Oscar Fingal O'Fflahertie Wills Wilde was born in Dublin in 1854 into a family that had a flair for the literary and the unconventional. His mother, Jane Wilde, penned nationalist poetry under the pseudonym "Speranza," while his father was a renowned surgeon with a broad social network. This unique upbringing gave Wilde an early appreciation for performance and provocation that would stay with him throughout his life.
He studied classics at Trinity College Dublin and then at Magdalen College, Oxford, where he won the Newdigate Prize for poetry. It was here that he began to craft the persona — complete with a velvet jacket, a sunflower buttonhole, and perfectly timed quips — that would gain him fame before his writing did. In the early 1880s, he moved to London and spent the decade exploring various literary forms: poetry, criticism, fairy tales, journalism, and fiction. His novel *The Picture of Dorian Gray* (1890) captured his belief that beauty and art exist for their own sake, rather than for moral lessons.
“The 1890s marked the height of his career.”
Plays such as *Lady Windermere's Fan*, *An Ideal Husband*, and *The Importance of Being Earnest* made him the most talked-about playwright in London. While the comedies may seem light with their wit and wordplay, they incisively critique class, hypocrisy, and the disparity between how people present themselves and their true selves.
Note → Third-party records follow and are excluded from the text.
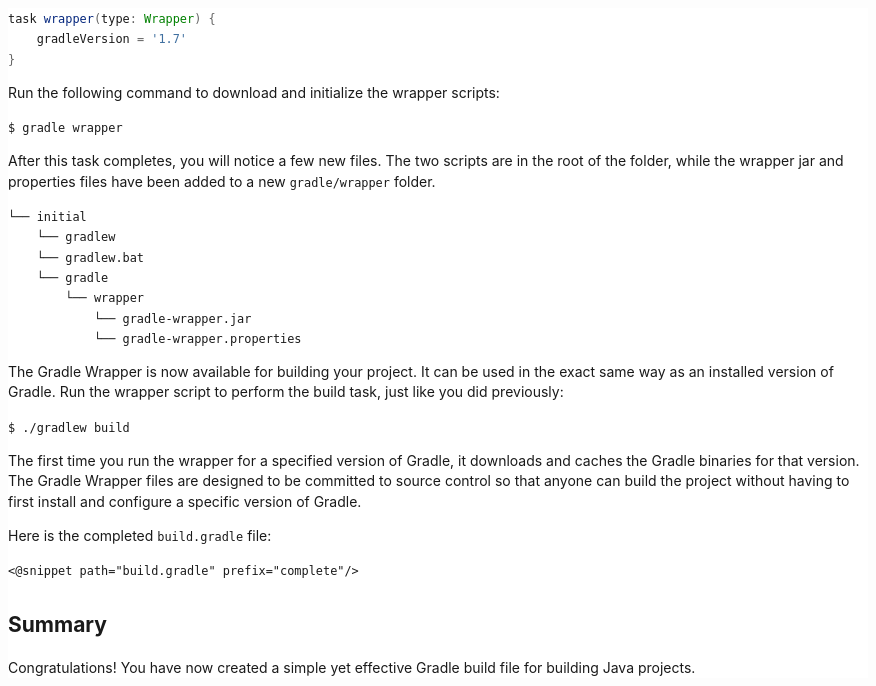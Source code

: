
 ```groovy
task wrapper(type: Wrapper) {
    gradleVersion = '1.7'
}
```

Run the following command to download and initialize the wrapper scripts:

```sh
$ gradle wrapper
```

After this task completes, you will notice a few new files. The two scripts are in the root of the folder, while the wrapper jar and properties files have been added to a new `gradle/wrapper` folder.

    └── initial
        └── gradlew
        └── gradlew.bat
        └── gradle
            └── wrapper
                └── gradle-wrapper.jar
                └── gradle-wrapper.properties

The Gradle Wrapper is now available for building your project. It can be used in the exact same way as an installed version of Gradle. Run the wrapper script to perform the build task, just like you did previously:

```sh
$ ./gradlew build
```

The first time you run the wrapper for a specified version of Gradle, it downloads and caches the Gradle binaries for that version. The Gradle Wrapper files are designed to be committed to source control so that anyone can build the project without having to first install and configure a specific version of Gradle.

Here is the completed `build.gradle` file:

    <@snippet path="build.gradle" prefix="complete"/>


Summary
-------

Congratulations! You have now created a simple yet effective Gradle build file for building Java projects.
That disparity took a personal and devastating turn. Wilde's relationship with Lord Alfred Douglas put him at odds with Douglas's father, the Marquess of Queensberry, who publicly accused him of homosexuality. Wilde sued for libel, lost, and was subsequently prosecuted. In 1895, he was convicted of gross indecency and sentenced to two years of hard labor at Reading Gaol. This experience shattered his health, finances, and social standing.